Importing a Flat File Containing Header and Detail Rows

Question

Importing a Flat File Containing Header and Detail Rows

Polymorphist

SSCommitted

Points: 1909
More actions
June 1, 2018 at 7:27 pm

#353728

Hello All,
I'm not quite sure how to explain my situation without confusing the living hell out of everyone but i'll do my best here.
I have a flat file which contains one single header row and multiple detail rows. The detail rows are for customer data, the header row contains the contract number and the start year and end year which covers the data.
FILE:
Here is what the file looks like when I open it in Notepad++:
1H582620172018 -- this is the header which always starts with "1H". It contains the company contract number (5826)
2H1234 JONES MARY --this is the customer contract number and customer last/first name for Mary Jones. Always starts with "2H"
3H19501115 --this is the customer birthdate for Mary Jones. Always starts with "3H"
2H12346 SMITH BILL --new record for with contract number, last/first name for Bill Smith
3H19600901 --Bill Smith's birthdate
After I import the file into a landing table, each part of the customer data is in it's own record just like in the file
RESULT I NEED:
I need to create one record for each customer in the file:
COMPANY_CONTRACT_ID CUSTOMER_CONTRACT_ID FIRST_NAME LAST_NAME BIRTHDATE
5826 1234 Mary Jones 1950-11-15
5826 1236 Bill Smith 1960-09-01
I'm having a hell of a time trying to get the data into one single record. Any ideas as to how I might do this?
Hopefully I didn't confuse anyone. I can honestly say i've never worked with a file which had header/details rows like this before.
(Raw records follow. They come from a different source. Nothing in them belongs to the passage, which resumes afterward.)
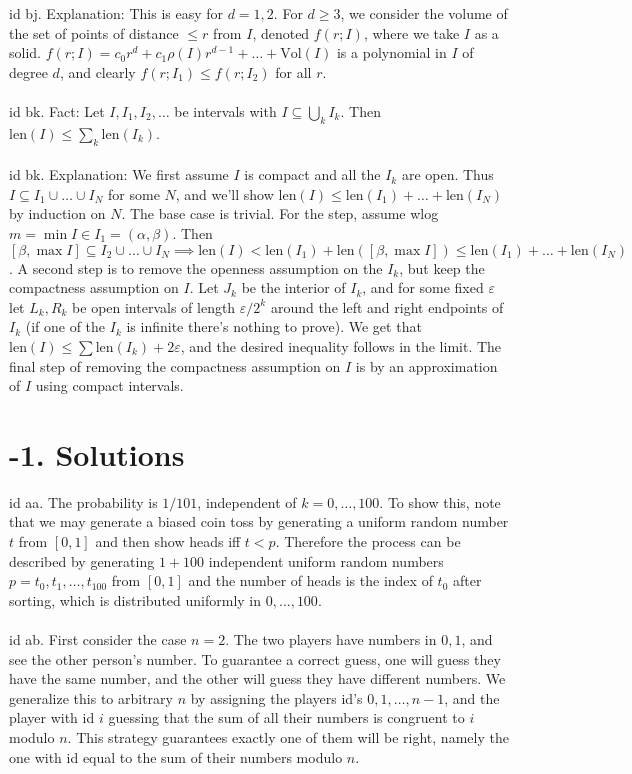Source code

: \documentclass[oneside]{book}
\newcommand{\len}{\mathrm{len}}
\newcommand{\vol}{\mathrm{Vol}}
\newcommand{\sub}{\subseteq}
\newcommand{\eps}{\varepsilon}
\newcommand{\fit}[1]{\left( #1\right)}
\newcommand\chap[1]{%
  \chapter*{#1}%
  \addcontentsline{toc}{chapter}{#1}}
\begin{document}
id bj. Explanation: This is easy for $d=1,2$. For $d\ge 3$, we consider the volume of the set of points of distance $\le r$ from $I$, denoted $f(r;I)$, where we take $I$ as a solid. $f(r;I)=c_0 r^d + c_1\rho(I) r^{d-1}+\dots+\vol(I)$ is a polynomial in $I$ of degree $d$, and clearly $f(r;I_1)\le f(r;I_2)$ for all $r$.  \\\\


id bk. Fact: Let $I,I_1,I_2,\dots$ be intervals with $I\sub\bigcup_{k}I_k$. Then $\len(I)\le\sum_k \len(I_k)$. \\\\


id bk. Explanation: We first assume $I$ is compact and all the $I_k$ are open. Thus $I\sub I_1\cup\dots\cup I_N$ for some $N$, and we'll show $\len(I)\le\len(I_1)+\dots+\len(I_N)$ by induction on $N$. The base case is trivial. For the step, assume wlog $m=\min I\in I_1=(\alpha,\beta)$. Then $[\beta,\max I]\sub I_2\cup\dots\cup I_N\implies \len(I)< \len(I_1)+\len\fit{[\beta,\max I]}\le \len(I_1)+\dots+\len(I_N)$. A second step is to remove the openness assumption on the $I_k$, but keep the compactness assumption on $I$. Let $J_k$ be the interior of $I_k$, and for some fixed $\eps$ let $L_k,R_k$ be open intervals of length $\eps/2^k$ around the left and right endpoints of $I_k$ (if one of the $I_k$ is infinite there's nothing to prove). We get that $\len(I)\le \sum \len(I_k)+2\eps$, and the desired inequality follows in the limit. The final step of removing the compactness assumption on $I$ is by an approximation of $I$ using compact intervals. 




\newpage
\chap{-1. Solutions} \label{sol}
id aa. The probability is $1/101$, independent of $k=0,\dots,100$. To show this, note that we may generate a biased coin toss by generating a uniform random number $t$ from $[0,1]$ and then show heads iff $t<p$. Therefore the process can be described by generating $1+100$ independent uniform random numbers $p=t_0,t_1,\dots,t_{100}$ from $[0,1]$ and the number of heads is the index of $t_0$ after sorting, which is distributed uniformly in $0,\dots,100$.  \\\\


id ab. First consider the case $n=2$. The two players have numbers in $0,1$, and see the other person's number. To guarantee a correct guess, one will guess they have the same number, and the other will guess they have different numbers. We generalize this to arbitrary $n$ by assigning the players id's $0,1,\dots,n-1$, and the player with id $i$ guessing that the sum of all their numbers is congruent to $i$ modulo $n$. This strategy guarantees exactly one of them will be right, namely the one with id equal to the sum of their numbers modulo $n$.     \\\\
\end{document}
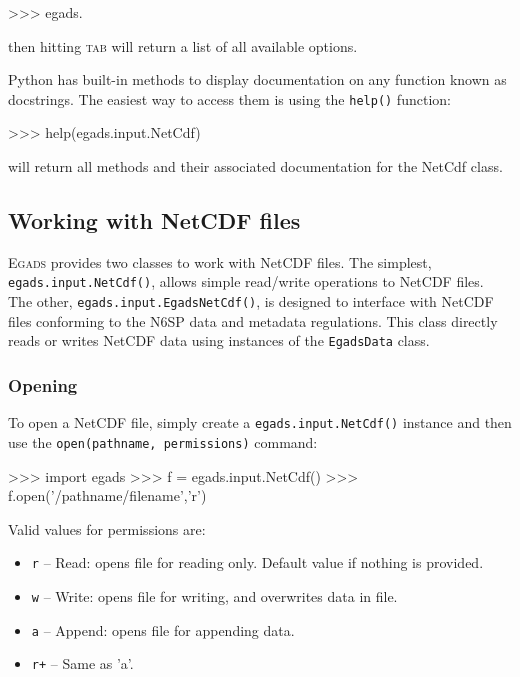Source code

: \documentclass[a4paper,11pt]{report}
\newcommand{\Egads}{\textsc{Egads} }
\begin{document}
\begin{command}
    >>> egads.
\end{command}
then hitting \textsc{tab} will return a list of all available options. 

Python has built-in methods to display documentation on any function known as docstrings. The easiest way to access them is using the \verb|help()| function:

\begin{command}
   >>> help(egads.input.NetCdf)
\end{command}
will return all methods and their associated documentation for the NetCdf class.

\subsection{Working with NetCDF files}

\Egads provides two classes to work with NetCDF files. The simplest, \verb|egads.input.NetCdf()|, allows simple read/write operations to NetCDF files. The other, \verb|egads.input.EgadsNetCdf()|, is designed to interface with NetCDF files conforming to the N6SP data and metadata regulations. This class directly reads or writes NetCDF data using instances of the \verb|EgadsData| class.

\subsubsection{Opening}

To open a NetCDF file, simply create a \verb|egads.input.NetCdf()| instance and then use the \verb|open(pathname, permissions)| command:

\begin{command}
    >>> import egads
    >>> f = egads.input.NetCdf()
    >>> f.open('/pathname/filename','r')
\end{command}
%
Valid values for permissions are:

\begin{itemize}
 \item \verb|r| -- Read: opens file for reading only. Default value if nothing is provided.
 \item \verb|w| -- Write: opens file for writing, and overwrites data in file.
 \item \verb|a| -- Append: opens file for appending data.
 \item \verb|r+| -- Same as 'a'.
\end{itemize}
\end{document}
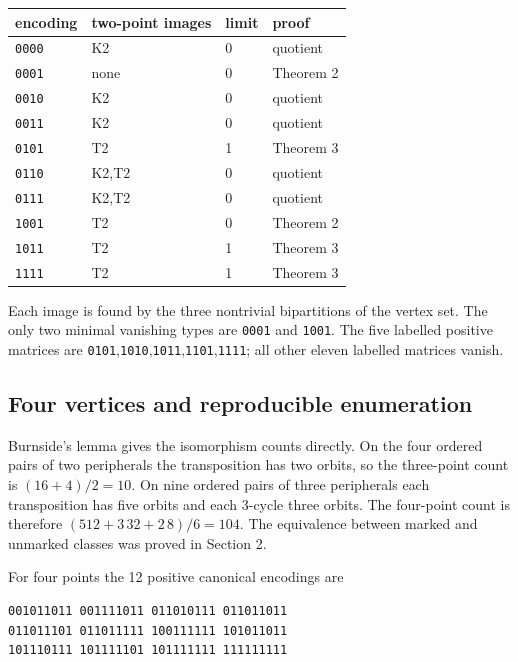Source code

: \documentclass[11pt]{article}
\begin{document}
\begin{center}\small
\begin{tabular}{llll}
\toprule
encoding & two-point images & limit & proof\\
\midrule
\texttt{0000} & K2 & 0 & quotient\\
\texttt{0001} & none & 0 & Theorem 2\\
\texttt{0010} & K2 & 0 & quotient\\
\texttt{0011} & K2 & 0 & quotient\\
\texttt{0101} & T2 & 1 & Theorem 3\\
\texttt{0110} & K2,T2 & 0 & quotient\\
\texttt{0111} & K2,T2 & 0 & quotient\\
\texttt{1001} & T2 & 0 & Theorem 2\\
\texttt{1011} & T2 & 1 & Theorem 3\\
\texttt{1111} & T2 & 1 & Theorem 3\\
\bottomrule
\end{tabular}
\end{center}

Each image is found by the three nontrivial bipartitions of the vertex set. The only two minimal vanishing types are \texttt{0001} and \texttt{1001}. The five labelled positive matrices are \texttt{0101},\texttt{1010},\texttt{1011},\texttt{1101},\texttt{1111}; all other eleven labelled matrices vanish.

\subsection{Four vertices and reproducible enumeration}

Burnside's lemma gives the isomorphism counts directly. On the four ordered pairs of two peripherals the transposition has two orbits, so the three-point count is $(16+4)/2=10$. On nine ordered pairs of three peripherals each transposition has five orbits and each 3-cycle three orbits. The four-point count is therefore $(512+3\,32+2\,8)/6=104$. The equivalence between marked and unmarked classes was proved in Section 2.

For four points the 12 positive canonical encodings are

\begin{Verbatim}[fontsize=\small]
001011011 001111011 011010111 011011011
011011101 011011111 100111111 101011011
101110111 101111101 101111111 111111111
\end{Verbatim}
\end{document}
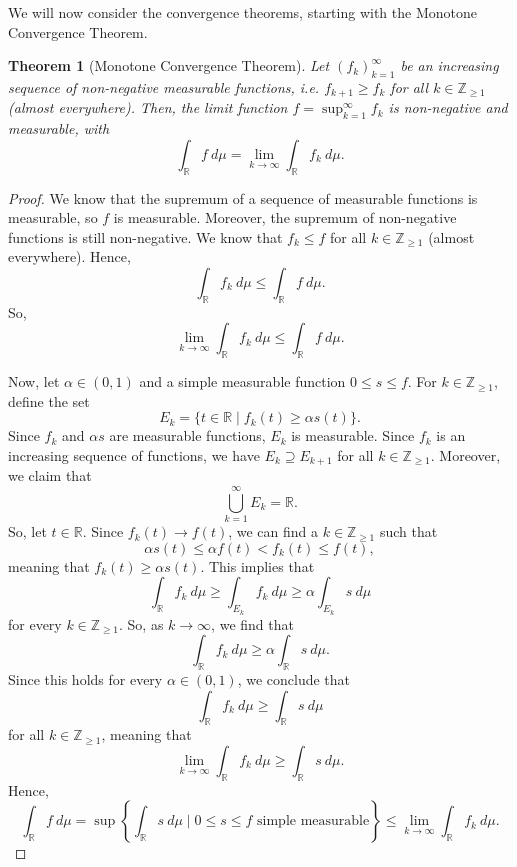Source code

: \documentclass[a4paper, openany]{memoir}
\theoremstyle{definition}
\theoremstyle{plain}
\newtheorem{theorem}[definition]{Theorem}
\begin{document}
    We will now consider the convergence theorems, starting with the Monotone Convergence Theorem.
    \begin{theorem}[Monotone Convergence Theorem]
        Let $(f_k)_{k=1}^\infty$ be an increasing sequence of non-negative measurable functions, i.e. $f_{k+1} \geq f_k$ for all $k \in \mathbb{Z}_{\geq 1}$ (almost everywhere). Then, the limit function $f = \sup_{k=1}^\infty f_k$ is non-negative and measurable, with
        \[\int_{\mathbb{R}} f \ d\mu = \lim_{k \to \infty} \int_{\mathbb{R}} f_k \ d\mu.\]
    \end{theorem}
    \begin{proof}
        We know that the supremum of a sequence of measurable functions is measurable, so $f$ is measurable. Moreover, the supremum of non-negative functions is still non-negative. We know that $f_k \leq f$ for all $k \in \mathbb{Z}_{\geq 1}$ (almost everywhere). Hence,
        \[\int_{\mathbb{R}} f_k \ d\mu \leq \int_{\mathbb{R}} f \ d\mu.\]
        So,
        \[\lim_{k \to \infty} \int_{\mathbb{R}} f_k \ d\mu \leq \int_{\mathbb{R}} f \ d\mu.\]

        Now, let $\alpha \in (0, 1)$ and a simple measurable function $0 \leq s \leq f$. For $k \in \mathbb{Z}_{\geq 1}$, define the set
        \[E_k = \{t \in \mathbb{R} \mid f_k(t) \geq \alpha s(t)\}.\]
        Since $f_k$ and $\alpha s$ are measurable functions, $E_k$ is measurable. Since $f_k$ is an increasing sequence of functions, we have $E_k \supseteq E_{k+1}$ for all $k \in \mathbb{Z}_{\geq 1}$. Moreover, we claim that
        \[\bigcup_{k=1}^\infty E_k = \mathbb{R}.\]
        So, let $t \in \mathbb{R}$. Since $f_k(t) \to f(t)$, we can find a $k \in \mathbb{Z}_{\geq 1}$ such that 
        \[\alpha s(t) \leq \alpha f(t) < f_k(t) \leq f(t),\]
        meaning that $f_k(t) \geq \alpha s(t)$. This implies that
        \[\int_{\mathbb{R}} f_k \ d\mu \geq \int_{E_k} f_k \ d\mu \geq \alpha \int_{E_k} s \ d\mu\]
        for every $k \in \mathbb{Z}_{\geq 1}$. So, as $k \to \infty$, we find that
        \[\int_{\mathbb{R}} f_k \ d\mu \geq \alpha \int_{\mathbb{R}} s \ d\mu.\]
        Since this holds for every $\alpha \in (0, 1)$, we conclude that
        \[\int_{\mathbb{R}} f_k \ d\mu \geq \int_{\mathbb{R}} s \ d\mu\]
        for all $k \in \mathbb{Z}_{\geq 1}$, meaning that
        \[\lim_{k \to \infty} \int_{\mathbb{R}} f_k \ d\mu \geq \int_{\mathbb{R}} s \ d\mu.\]
        Hence,
        \[\int_{\mathbb{R}} f \ d\mu = \sup \left\{\int_{\mathbb{R}} s \ d\mu \mid 0 \leq s \leq f \textrm{ simple measurable}\right\} \leq \lim_{k \to \infty} \int_{\mathbb{R}} f_k \ d\mu.\]
    \end{proof}
\end{document}
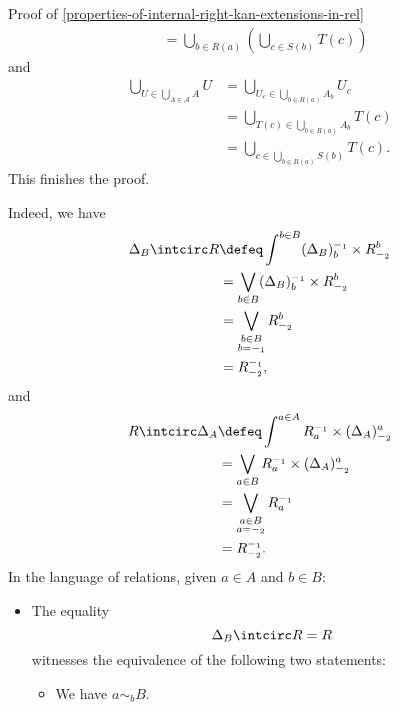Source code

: \begin{Proof}{Proof of \cref{properties-of-internal-right-kan-extensions-in-rel}}
\begin{align*}
                                                     &= \bigcup_{b\in R(a)}(\bigcup_{c\in S(b)}T(c))
    \end{align*}
    and
    \begin{align*}
        \bigcup_{U\in\bigcup_{A\in\mathcal{A}}A}U &= \bigcup_{U_{c}\in\bigcup_{b\in R(a)}A_{b}}U_{c}\\%
                                                  &= \bigcup_{T(c)\in\bigcup_{b\in R(a)}A_{b}}T(c)\\%
                                                  &= \bigcup_{c\in\bigcup_{b\in R(a)}S(b)}T(c).%
    \end{align*}
    This finishes the proof.

    Indeed, we have
    \begin{align*}
        \Delta_{B}\intcirc R &\defeq \int^{b\in B}(\Delta_{B})^{-_{1}}_{b}\times R^{b}_{-_{2}}\\
                             &=      \bigvee_{b\in B}(\Delta_{B})^{-_{1}}_{b}\times R^{b}_{-_{2}}\\
                             &=      \bigvee_{\substack{b\in B\\b=-_{1}}}R^{b}_{-_{2}}\\
                             &=      R^{-_{1}}_{-_{2}},
    \end{align*}
    and
    \begin{align*}
        R\intcirc\Delta_{A} &\defeq \int^{a\in A}R^{-_{1}}_{a}\times(\Delta_{A})^{a}_{-_{2}}\\
                            &=      \bigvee_{a\in B}R^{-_{1}}_{a}\times(\Delta_{A})^{a}_{-_{2}}\\
                            &=      \bigvee_{\substack{a\in B\\a=-_{2}}}R^{-_{1}}_{a}\\
                            &=      R^{-_{1}}_{-_{2}}.
    \end{align*}
    In the language of relations, given $a\in A$ and $b\in B$:
    \begin{itemize}
        \item The equality
            \[
                \Delta_{B}\intcirc R%
                =%
                R%
            \]%
            witnesses the equivalence of the following two statements:
            \begin{itemize}
                \item We have $a\sim_{b}B$.

\end{itemize}
\end{itemize}
\end{Proof}
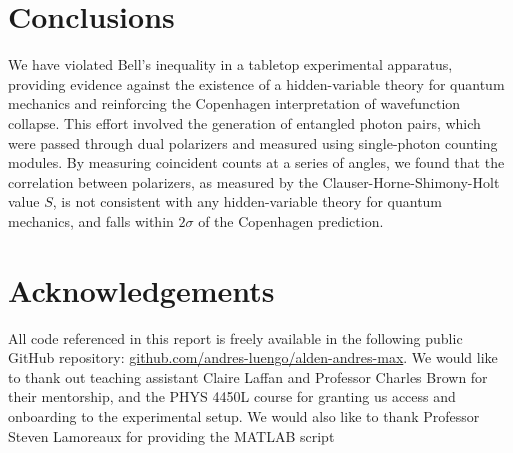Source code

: \documentclass[letter,scriptaddress,twocolumn, prl, nofootinbib]{revtex4}
\begin{document}
{\section{Conclusions}\label{sec:conclusions}
We have violated Bell's inequality in a tabletop experimental apparatus, providing evidence against the existence of a hidden-variable theory for quantum mechanics and reinforcing the Copenhagen interpretation of wavefunction collapse. This effort involved the generation of entangled photon pairs, which were passed through dual polarizers and measured using single-photon counting modules. By measuring coincident counts at a series of angles, we found that the correlation between polarizers, as measured by the Clauser-Horne-Shimony-Holt value $S$, is not consistent with any hidden-variable theory for quantum mechanics, and falls within $2\sigma$ of the Copenhagen prediction. 


\section{Acknowledgements}
All code referenced in this report is freely available in the following public GitHub repository: \href{https://github.com/andres-luengo/alden-andres-max-most-dangerous-4450-trio}{github.com/andres-luengo/alden-andres-max}.
We would like to thank out teaching assistant Claire Laffan and Professor Charles Brown for their mentorship, and the PHYS 4450L course for granting us access and onboarding to the experimental setup. We would also like to thank Professor Steven Lamoreaux for providing the MATLAB script 










}
\end{document}

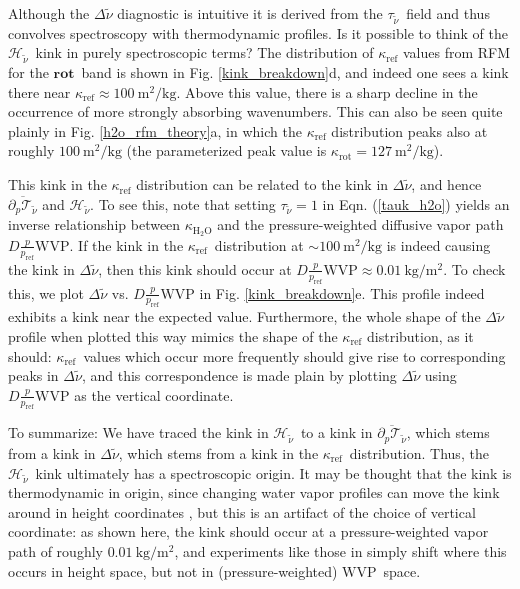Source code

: \documentclass{ametsoc}
\newcommand{\eqnref}[1]{(\ref{#1})}
\newcommand{\kg}{\ensuremath{\mathrm{kg}}}
\newcommand{\meter}{\ensuremath{\mathrm{m}}}
\newcommand{\ppp}{\ensuremath{\partial_p}}
\newcommand{\htwo}{\ensuremath{\mathrm{H_2O}}}
\newcommand{\wv}{\ensuremath{\widetilde{\nu}}}
\newcommand{\trans}{\ensuremath{\mathcal{T}}}
\newcommand{\ch}{\ensuremath{\mathcal{H}}}
\newcommand{\chk}{\ensuremath{\ch_{\wv}}}
\newcommand{\tauk}{\ensuremath{\tau_{\wv}}}
\newcommand{\kapparef}{\ensuremath{\kappa_{\mathrm{ref}}}}
\newcommand{\pref}{\ensuremath{p_{\mathrm{ref}}}}
\newcommand{\WVP}{\ensuremath{\mathrm{WVP}}}
\newcommand{\kapparot}{\ensuremath{\kappa_{\mathrm{rot}}}}
\newcommand{\rot}{\ensuremath{\textbf{rot}}}
\begin{document}
Although the $\Delta \wv$ diagnostic is intuitive it is derived from the \tauk\ field and thus convolves spectroscopy with thermodynamic profiles. Is it possible to think of the \chk\ kink in purely spectroscopic terms? The distribution of $\kapparef$ values from RFM for the \rot\ band is shown in Fig. \ref{kink_breakdown}d, and indeed one sees a kink there near $\kapparef \approx 100 \ \meter^2/\kg$. Above this value, there is a sharp decline in the occurrence of more strongly absorbing wavenumbers. This can also be seen quite plainly in Fig. \ref{h2o_rfm_theory}a, in which the $\kapparef$ distribution peaks also at roughly $100 \ \meter^2/\kg$ (the parameterized peak value is $\kapparot= 127\ \meter^2/\kg$).

This kink in the $\kapparef$ distribution can be related to the kink in $\Delta \wv$, and hence $\overline{\ppp \trans_{\wv}}$ and \chk. To see this, note that setting $\tauk=1$ in Eqn. \eqnref{tauk_h2o} yields an inverse relationship between $\kappa_{\htwo}$ and the pressure-weighted diffusive vapor path $D\frac{p}{\pref} \WVP$. If the kink in the \kapparef\ distribution at $\sim100\ \meter^2/\kg$ is indeed causing the kink in $\Delta \wv$, then this kink should occur at $D\frac{p}{\pref} \WVP \approx 0.01\ \kg/\meter^2$. To check this, we plot $\Delta \wv$ vs. $D\frac{p}{\pref} \WVP$ in Fig. \ref{kink_breakdown}e. This profile indeed exhibits a kink near the expected value. Furthermore, the whole shape of the $\Delta \wv$ profile when plotted this way mimics the shape of the $\kapparef$ distribution, as it should: \kapparef\ values which occur more frequently should give rise to corresponding peaks in $\Delta \wv$, and this correspondence is made plain by plotting $\Delta \wv$ using $D\frac{p}{\pref} \WVP$ as the vertical coordinate.

To summarize: We have traced the kink in \chk\ to a kink in $\overline{\ppp \trans_{\wv}}$, which stems from a kink in $\Delta \wv$, which stems from a kink in the \kapparef\ distribution. Thus, the \chk\ kink ultimately has a spectroscopic origin. It may be thought that the kink is thermodynamic in origin, since changing water vapor profiles can move the kink around in height coordinates \citep{harrop2012}, but this is an artifact of the choice of vertical coordinate: as shown here, the kink should  occur at a pressure-weighted vapor path of roughly  $0.01\ \kg/\meter^2$, and experiments like those in \cite{harrop2012} simply shift where this occurs in height space, but not in (pressure-weighted) \WVP\ space.
\end{document}
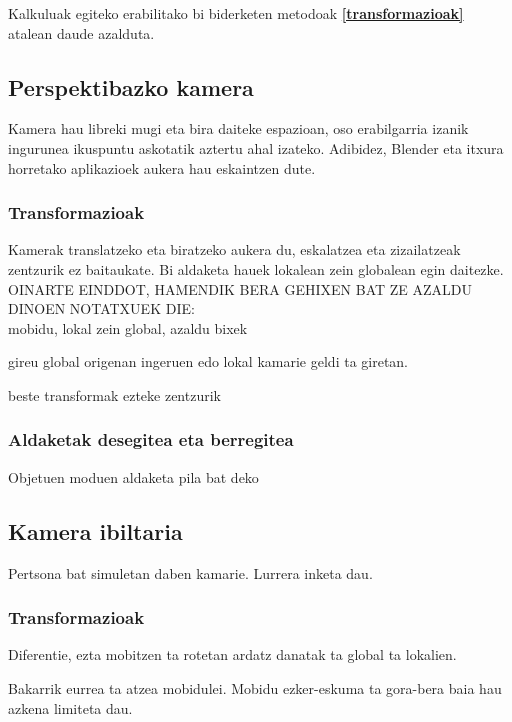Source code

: \documentclass[12pt]{article}
\newcommand{\erref}[1] {\textbf{\ref{#1}}}
\begin{document}
Kalkuluak egiteko erabilitako bi biderketen metodoak \erref{transformazioak} atalean daude azalduta.


\subsection{Perspektibazko kamera}

Kamera hau libreki mugi eta bira daiteke espazioan, oso erabilgarria izanik ingurunea ikuspuntu askotatik aztertu ahal izateko. Adibidez, Blender\cite{blender} eta itxura horretako aplikazioek aukera hau eskaintzen dute.

\subsubsection{Transformazioak}

Kamerak translatzeko eta biratzeko aukera du, eskalatzea eta zizailatzeak zentzurik ez baitaukate. Bi aldaketa hauek lokalean zein globalean egin daitezke.\\

OINARTE EINDDOT, HAMENDIK BERA GEHIXEN BAT ZE AZALDU DINOEN NOTATXUEK DIE:\\

mobidu, lokal zein global, azaldu bixek

gireu global origenan ingeruen edo lokal kamarie geldi ta giretan.

beste transformak ezteke zentzurik

\subsubsection{Aldaketak desegitea eta berregitea}

Objetuen moduen aldaketa pila bat deko

\subsection{Kamera ibiltaria}

Pertsona bat simuletan daben kamarie. Lurrera inketa dau.

\subsubsection{Transformazioak}

Diferentie, ezta mobitzen ta rotetan ardatz danatak ta global ta lokalien.

Bakarrik eurrea ta atzea mobidulei. Mobidu ezker-eskuma ta gora-bera baia hau azkena limiteta dau.
\end{document}
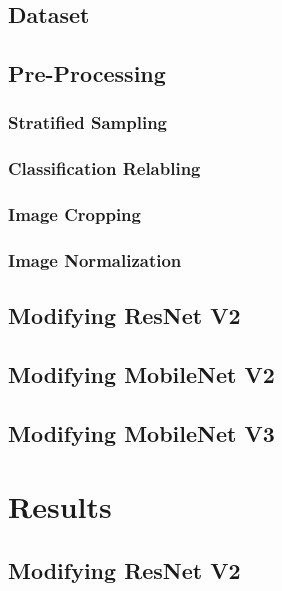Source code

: \documentclass[conference]{IEEEtran}
\begin{document}
\subsection{Dataset}


\subsection{Pre-Processing}

\subsubsection{Stratified Sampling}


\subsubsection{Classification Relabling}


\subsubsection{Image Cropping}


\subsubsection{Image Normalization}

\subsection{Modifying ResNet V2}


\subsection{Modifying MobileNet V2}


\subsection{Modifying MobileNet V3}




\section{Results} %


\subsection{Modifying ResNet V2}
\end{document}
Viewing 8 posts - 1 through 7 (of 7 total)

You must be logged in to reply to this topic. Login to reply

frederico_fonseca SSCoach Points: 16155 More actions · Answer 1

The following is one way of doing it.

Requires that you load the files onto a staging table with a identity column and 2 other columns, reckey and data as per below example - load must not be done in parallel.

Note that the output below does not match your desired output as I do believe you added a extra number on the second customer id.
This is just one way - not necessarily the best one.
If your fields are fixed size then the charindex below isn't required as you can just split directly based on the position of each field.
also assumes that there will always be a record type of 2H to be able to identify which Customer the date of birth relates to.
similar for the 1H record.

And obviously that the input file will always be on the correct order - although this is pretty standard on these type of files.

if object_id('tempdb..#input') is not null drop table #input create table #input ( inputrecord varchar(2000) ) insert into #input select '1H582620172018' insert into #input select '2H1234 JONES MARY' insert into #input select '3H19501115' insert into #input select '2H12346 SMITH BILL' insert into #input select '3H19600901'

if object_id('tempdb..#staging') is not null drop table #staging

create table #staging ( rowid int identity (1, 1) , reckey char(2) , data varchar(2000) )

insert into #staging select substring(i.inputrecord, 1, 2) as reckey , substring(i.inputrecord, 3, 2000) as data from #input i

create clustered index #staging_ix1 on #staging (rowid )

create nonclustered index #staging_ix2 on #staging (reckey , rowid ) include (data)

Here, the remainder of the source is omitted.